IMF however expressed concerns over weaknesses in Nigerian banks and said that the situation might weigh on economic growth in the medium term.

Unveiling its World Economic Outlook (WEO) in Washington DC, United States, at the on-going World Bank Annual meetings, the IMF stated that “growth in 2017 is projected at 0.8 percent, owing to recovering oil production and ongoing strength in the agricultural sector.

The Economic Counsellor and Director of Research, IMF, Maurice Obstfeld, spoke at a press briefing at the Fund’s headquarters shortly after the release of the report.

Obstfeld said policy implementation and market segmentation in a foreign exchange market that remained dependent on the Central Bank of Nigeria’s interventions would have some impact on the country in the future.

He stated, “Nigeria is expected to emerge from the 2016 recession caused by low oil prices and the disruption of oil production.

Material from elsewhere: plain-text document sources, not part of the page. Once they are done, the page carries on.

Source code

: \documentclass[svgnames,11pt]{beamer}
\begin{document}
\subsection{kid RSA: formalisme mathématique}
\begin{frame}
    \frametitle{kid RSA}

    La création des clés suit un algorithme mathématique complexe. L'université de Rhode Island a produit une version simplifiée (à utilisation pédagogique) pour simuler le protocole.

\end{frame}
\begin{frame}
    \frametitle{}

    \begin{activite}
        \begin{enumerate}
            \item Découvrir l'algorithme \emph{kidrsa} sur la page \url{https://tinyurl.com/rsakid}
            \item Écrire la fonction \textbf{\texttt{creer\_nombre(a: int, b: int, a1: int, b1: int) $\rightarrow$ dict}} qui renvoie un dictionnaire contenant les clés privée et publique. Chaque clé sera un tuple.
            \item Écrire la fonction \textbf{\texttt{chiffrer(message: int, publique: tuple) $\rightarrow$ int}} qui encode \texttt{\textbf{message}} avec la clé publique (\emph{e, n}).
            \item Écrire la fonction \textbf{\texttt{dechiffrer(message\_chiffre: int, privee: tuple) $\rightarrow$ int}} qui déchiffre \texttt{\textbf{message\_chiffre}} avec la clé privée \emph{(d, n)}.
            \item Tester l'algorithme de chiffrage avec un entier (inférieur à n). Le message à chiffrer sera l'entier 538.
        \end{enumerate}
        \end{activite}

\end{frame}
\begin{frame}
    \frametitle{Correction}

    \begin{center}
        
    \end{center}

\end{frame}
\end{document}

Growth in 2017 is projected at 0.8 per cent, owing to recovering oil production and ongoing strength in the agricultural sector.

“However, concerns about policy implementation, market segmentation in a foreign exchange market that remains dependent on central bank interventions (despite initial steps to liberalise the foreign exchange market), and banking system fragilities are expected to weigh on activity in the medium term.”

The IMF director said growth prospects across emerging market and developing economies remained heterogeneous, with emerging Asian countries generally growing at a fast pace.